Take the data below and filter it for lines containing the word "master"; show each line found.

Start of Supplied data

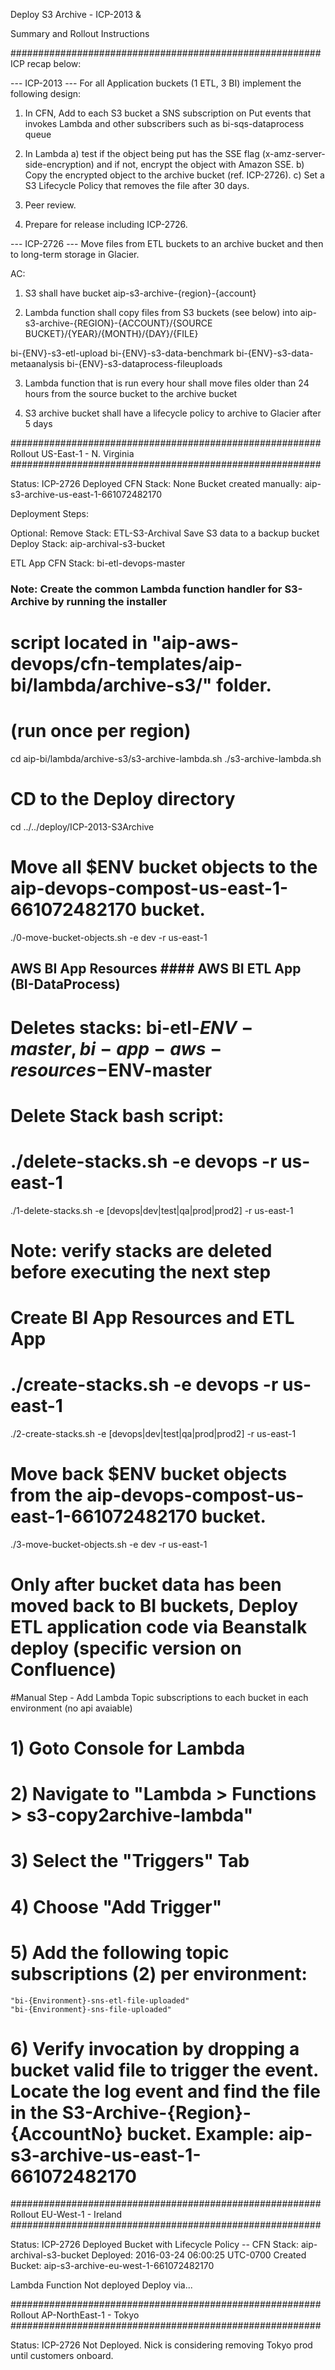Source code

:Deploy S3 Archive - ICP-2013 &  

Summary and Rollout Instructions

########################################################
ICP recap below:

--- ICP-2013 ---
For all Application buckets (1 ETL, 3 BI) implement the following design: 

1) In CFN, Add to each S3 bucket a SNS subscription on Put events that invokes Lambda and other subscribers such as bi-sqs-dataprocess queue 

2) In Lambda 
    a) test if the object being put has the SSE flag (x-amz-server-side-encryption) and if not, encrypt the object with Amazon SSE. 
    b) Copy the encrypted object to the archive bucket (ref. ICP-2726). 
    c) Set a S3 Lifecycle Policy that removes the file after 30 days. 

3) Peer review. 
4) Prepare for release including ICP-2726. 

--- ICP-2726 ---
Move files from ETL buckets to an archive bucket and then to long-term storage in Glacier.

AC:
1) S3 shall have bucket aip-s3-archive-{region}-{account}

2) Lambda function shall copy files from S3 buckets (see below) into aip-s3-archive-{REGION}-{ACCOUNT}/{SOURCE BUCKET}/{YEAR}/{MONTH}/{DAY}/{FILE}

bi-{ENV}-s3-etl-upload
bi-{ENV}-s3-data-benchmark
bi-{ENV}-s3-data-metaanalysis
bi-{ENV}-s3-dataprocess-fileuploads

3) Lambda function that is run every hour shall move files older than 24 hours from the source bucket to the archive bucket
 
4) S3 archive bucket shall have a lifecycle policy to archive to Glacier after 5 days

########################################################
	Rollout US-East-1 - N. Virginia
########################################################

Status: ICP-2726 Deployed
CFN Stack: None
Bucket created manually: aip-s3-archive-us-east-1-661072482170

Deployment Steps:

Optional: 
	Remove Stack: ETL-S3-Archival
	Save S3 data to a backup bucket 
	Deploy Stack: aip-archival-s3-bucket

ETL App CFN Stack: bi-etl-devops-master

### Note: Create the common Lambda function handler for S3-Archive by running the installer 
# script located in "aip-aws-devops/cfn-templates/aip-bi/lambda/archive-s3/" folder.
# (run once per region)
cd aip-bi/lambda/archive-s3/s3-archive-lambda.sh
./s3-archive-lambda.sh

# CD to the Deploy directory
cd ../../deploy/ICP-2013-S3Archive

# Move all $ENV bucket objects to the aip-devops-compost-us-east-1-661072482170 bucket. 
./0-move-bucket-objects.sh -e dev -r us-east-1

## AWS BI App Resources #### AWS BI ETL App (BI-DataProcess) ##
# Deletes stacks: bi-etl-$ENV-master, bi-app-aws-resources-$ENV-master
# Delete Stack bash script: 
# ./delete-stacks.sh -e devops -r us-east-1
./1-delete-stacks.sh -e [devops|dev|test|qa|prod|prod2] -r us-east-1

# Note: verify stacks are deleted before executing the next step

# Create BI App Resources and ETL App
# ./create-stacks.sh -e devops -r us-east-1

./2-create-stacks.sh -e [devops|dev|test|qa|prod|prod2] -r us-east-1


# Move back $ENV bucket objects from the aip-devops-compost-us-east-1-661072482170 bucket. 
./3-move-bucket-objects.sh -e dev -r us-east-1

# Only after bucket data has been moved back to BI buckets, Deploy ETL application code via Beanstalk deploy (specific version on Confluence)

#Manual Step - Add Lambda Topic subscriptions to each bucket in each environment (no api avaiable)
# 1) Goto Console for Lambda
# 2) Navigate to "Lambda > Functions > s3-copy2archive-lambda"
# 3) Select the "Triggers" Tab
# 4) Choose "Add Trigger"
# 5) Add the following topic subscriptions (2) per environment:
	"bi-{Environment}-sns-etl-file-uploaded"
	"bi-{Environment}-sns-file-uploaded"
# 6) Verify invocation by dropping a bucket valid file to trigger the event. Locate the log event and find the file in the S3-Archive-{Region}-{AccountNo} bucket. Example: aip-s3-archive-us-east-1-661072482170


########################################################
	Rollout EU-West-1 - Ireland
########################################################

Status: ICP-2726 Deployed
Bucket with Lifecycle Policy --
	CFN Stack: aip-archival-s3-bucket
	Deployed: 2016-03-24 06:00:25 UTC-0700
	Created Bucket: aip-s3-archive-eu-west-1-661072482170

Lambda Function Not deployed
	Deploy via...




########################################################
	Rollout AP-NorthEast-1 - Tokyo
########################################################

Status: ICP-2726 Not Deployed. Nick is considering removing Tokyo prod until customers onboard.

End of Supplied data

Answer section:
ETL App CFN Stack: bi-etl-devops-master
# Deletes stacks: bi-etl-$ENV-master, bi-app-aws-resources-$ENV-master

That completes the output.